American singer and actress (1931–2017)

Della Reese (born Delloreese Patricia Early; July 6, 1931 – November 19, 2017) was an American singer, actress, television personality, author and ordained minister. As a singer, she recorded blues, gospel, jazz and pop. Several of her singles made the US Hot 100, including the number two charting song, "Don't You Know?" (1959). As a television personality and actress, she was the first black woman to host her own talk show and starred on the highly-rated CBS television series Touched by an Angel.

Born and raised in Detroit, Michigan, Reese sang in her church's choir and was discovered by gospel entertainer, Mahalia Jackson, who took Reese on tour for several years. Reese then joined a gospel group called The Meditation Singers before turning her attention towards secular music. She won a local talent competition, which led to a multiple-week appearance at The Flame nightclub in New York City. The appearance helped Reese secure her first recording contract with Jubilee Records in 1954 where she recorded a series of albums. Her only commercial success at the label was the 1957 single, "And That Reminds Me", which sold a million copies. Signing a contract with the larger RCA Victor label, she had her greatest success as a singer with the songs "Don't You Know" and "Not One Minute More". Several more LP's were issued by RCA Victor including the top 40-charting album, Della (1960).

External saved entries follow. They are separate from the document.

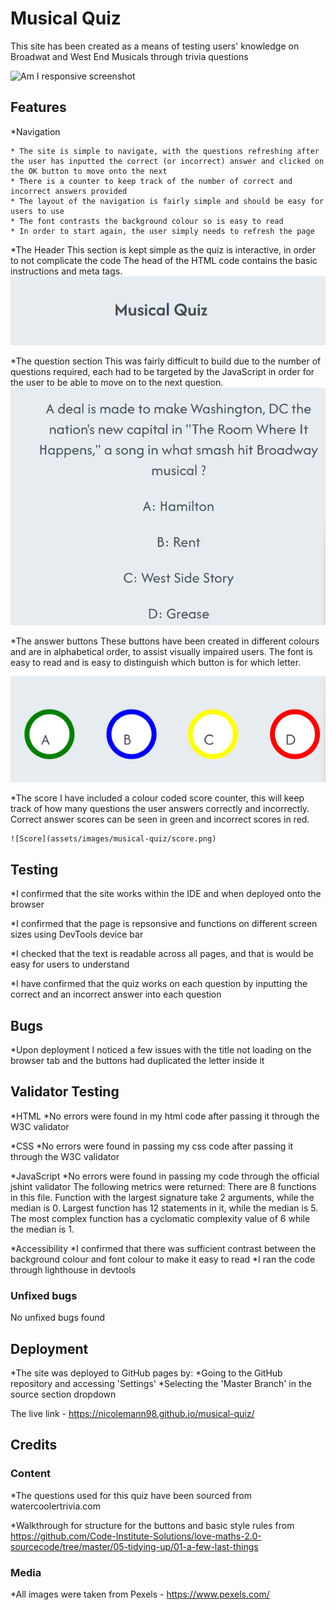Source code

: # Musical Quiz

This site has been created as a means of testing users' knowledge on Broadwat and West End Musicals through trivia questions

![Am I responsive screenshot](assets/images/responsive.png)

## Features

\*Navigation

    * The site is simple to navigate, with the questions refreshing after the user has inputted the correct (or incorrect) answer and clicked on the OK button to move onto the next
    * There is a counter to keep track of the number of correct and incorrect answers provided
    * The layout of the navigation is fairly simple and should be easy for users to use
    * The font contrasts the background colour so is easy to read
    * In order to start again, the user simply needs to refresh the page

\*The Header
This section is kept simple as the quiz is interactive, in order to not complicate the code
The head of the HTML code contains the basic instructions and meta tags.
![Header](assets/images/musical-quiz/heading.png)

\*The question section
This was fairly difficult to build due to the number of questions required, each had to be targeted by the JavaScript in order for the user to be able to move on to the next question.
![Questions](assets/images/musical-quiz/questions.png)

\*The answer buttons
These buttons have been created in different colours and are in alphabetical order, to assist visually impaired users. The font is easy to read and is easy to distinguish which button is for which letter.

![Answers](assets/images/musical-quiz/buttons.png)

\*The score
I have included a colour coded score counter, this will keep track of how many questions the user answers correctly and incorrectly. Correct answer scores can be seen in green and incorrect scores in red.

    ![Score](assets/images/musical-quiz/score.png)

## Testing

\*I confirmed that the site works within the IDE and when deployed onto the browser

\*I confirmed that the page is repsonsive and functions on different screen sizes using DevTools device bar

\*I checked that the text is readable across all pages, and that is would be easy for users to understand

\*I have confirmed that the quiz works on each question by inputting the correct and an incorrect answer into each question

## Bugs

\*Upon deployment I noticed a few issues with the title not loading on the browser tab and the buttons had duplicated the letter inside it

## Validator Testing

*HTML
*No errors were found in my html code after passing it through the W3C validator

*CSS
*No errors were found in passing my css code after passing it through the W3C validator

*JavaScript
*No errors were found in passing my code through the official jshint validator
The following metrics were returned:
There are 8 functions in this file.
Function with the largest signature take 2 arguments, while the median is 0.
Largest function has 12 statements in it, while the median is 5.
The most complex function has a cyclomatic complexity value of 6 while the median is 1.

*Accessibility
*I confirmed that there was sufficient contrast between the background colour and font colour to make it easy to read
\*I ran the code through lighthouse in devtools

### Unfixed bugs

No unfixed bugs found

## Deployment

*The site was deployed to GitHub pages by:
*Going to the GitHub repository and accessing 'Settings'
\*Selecting the 'Master Branch' in the source section dropdown

The live link - <https://nicolemann98.github.io/musical-quiz/>

## Credits

### Content

\*The questions used for this quiz have been sourced from watercoolertrivia.com

\*Walkthrough for structure for the buttons and basic style rules from <https://github.com/Code-Institute-Solutions/love-maths-2.0-sourcecode/tree/master/05-tidying-up/01-a-few-last-things>

### Media

\*All images were taken from Pexels - <https://www.pexels.com/>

Reese began appearing on nationally-broadcast US television programs by the early 1960s, notably The Ed Sullivan Show and The Tonight Show Starring Johnny Carson. Her appearances led to the creation of her own talk show called Della, which ran for nearly 200 episodes between 1969 and 1970. She continued recording through the 1970s with albums issued by ABC–Paramount, Avco Embassy and LMI. During the 1970s, Reese started an acting career in films such as Psychic Killer and shows such as Chico and the Man. She returned to gospel music after forming the group, Brilliance, which released an album in 1985 and was later nominated by the Grammy Awards. Reese then appeared in Eddie Murphy's 1989 film Harlem Nights and the short-lived 1991 TV series co-starring Redd Foxx called The Royal Family.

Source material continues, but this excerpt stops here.